[Plain-text document sources]
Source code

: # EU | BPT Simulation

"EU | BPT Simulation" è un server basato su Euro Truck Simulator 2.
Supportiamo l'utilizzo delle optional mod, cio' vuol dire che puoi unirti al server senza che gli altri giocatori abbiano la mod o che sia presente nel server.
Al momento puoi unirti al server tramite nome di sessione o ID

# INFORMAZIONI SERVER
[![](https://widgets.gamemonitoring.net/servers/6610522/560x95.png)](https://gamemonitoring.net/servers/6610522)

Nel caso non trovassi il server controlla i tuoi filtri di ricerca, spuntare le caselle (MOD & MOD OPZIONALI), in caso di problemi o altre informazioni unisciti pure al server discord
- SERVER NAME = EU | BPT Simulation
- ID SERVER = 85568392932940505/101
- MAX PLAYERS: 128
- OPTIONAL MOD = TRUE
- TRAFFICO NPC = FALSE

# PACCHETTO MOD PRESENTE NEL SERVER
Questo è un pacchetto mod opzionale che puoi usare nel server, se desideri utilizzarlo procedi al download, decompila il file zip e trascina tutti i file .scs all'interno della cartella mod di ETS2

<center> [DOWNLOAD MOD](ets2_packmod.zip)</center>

§ **Task**: Reproduce the data. Keep it exact.

§ **Response area**:
Source code

: # EU | BPT Simulation

"EU | BPT Simulation" è un server basato su Euro Truck Simulator 2.
Supportiamo l'utilizzo delle optional mod, cio' vuol dire che puoi unirti al server senza che gli altri giocatori abbiano la mod o che sia presente nel server.
Al momento puoi unirti al server tramite nome di sessione o ID

# INFORMAZIONI SERVER
[![](https://widgets.gamemonitoring.net/servers/6610522/560x95.png)](https://gamemonitoring.net/servers/6610522)

Nel caso non trovassi il server controlla i tuoi filtri di ricerca, spuntare le caselle (MOD & MOD OPZIONALI), in caso di problemi o altre informazioni unisciti pure al server discord
- SERVER NAME = EU | BPT Simulation
- ID SERVER = 85568392932940505/101
- MAX PLAYERS: 128
- OPTIONAL MOD = TRUE
- TRAFFICO NPC = FALSE

# PACCHETTO MOD PRESENTE NEL SERVER
Questo è un pacchetto mod opzionale che puoi usare nel server, se desideri utilizzarlo procedi al download, decompila il file zip e trascina tutti i file .scs all'interno della cartella mod di ETS2

<center> [DOWNLOAD MOD](ets2_packmod.zip)</center>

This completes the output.